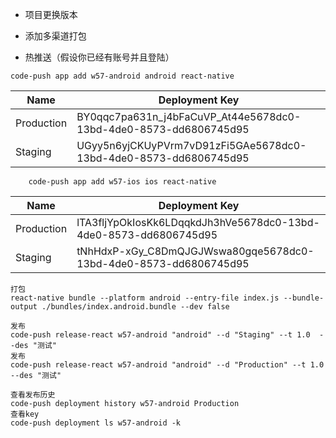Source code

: * 项目更换版本
* 添加多渠道打包

* 热推送（假设你已经有账号并且登陆）

```
code-push app add w57-android android react-native
```

| Name       | Deployment Key  |
| --------   | -------- |
| Production | BY0qqc7pa631n_j4bFaCuVP_At44e5678dc0-13bd-4de0-8573-dd6806745d95 |
| Staging    | UGyy5n6yjCKUyPVrm7vD91zFi5GAe5678dc0-13bd-4de0-8573-dd6806745d95 |

```
    code-push app add w57-ios ios react-native
```


| Name       | Deployment Key  |
| --------   | -------- |
| Production | lTA3fljYpOkIosKk6LDqqkdJh3hVe5678dc0-13bd-4de0-8573-dd6806745d95  |
| Staging    | tNhHdxP-xGy_C8DmQJGJWswa80gqe5678dc0-13bd-4de0-8573-dd6806745d95 |

```
打包
react-native bundle --platform android --entry-file index.js --bundle-output ./bundles/index.android.bundle --dev false

发布
code-push release-react w57-android "android" --d "Staging" --t 1.0  --des "测试"
发布
code-push release-react w57-android "android" --d "Production" --t 1.0  --des "测试"

查看发布历史
code-push deployment history w57-android Production
查看key
code-push deployment ls w57-android -k

```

### Your objective
Restate the material above word for word, so that nothing changes except that the pictures are gone.

### Output for this task
Source code

: * 项目更换版本
* 添加多渠道打包

* 热推送（假设你已经有账号并且登陆）

```
code-push app add w57-android android react-native
```

| Name       | Deployment Key  |
| --------   | -------- |
| Production | BY0qqc7pa631n_j4bFaCuVP_At44e5678dc0-13bd-4de0-8573-dd6806745d95 |
| Staging    | UGyy5n6yjCKUyPVrm7vD91zFi5GAe5678dc0-13bd-4de0-8573-dd6806745d95 |

```
    code-push app add w57-ios ios react-native
```


| Name       | Deployment Key  |
| --------   | -------- |
| Production | lTA3fljYpOkIosKk6LDqqkdJh3hVe5678dc0-13bd-4de0-8573-dd6806745d95  |
| Staging    | tNhHdxP-xGy_C8DmQJGJWswa80gqe5678dc0-13bd-4de0-8573-dd6806745d95 |

```
打包
react-native bundle --platform android --entry-file index.js --bundle-output ./bundles/index.android.bundle --dev false

发布
code-push release-react w57-android "android" --d "Staging" --t 1.0  --des "测试"
发布
code-push release-react w57-android "android" --d "Production" --t 1.0  --des "测试"

查看发布历史
code-push deployment history w57-android Production
查看key
code-push deployment ls w57-android -k

```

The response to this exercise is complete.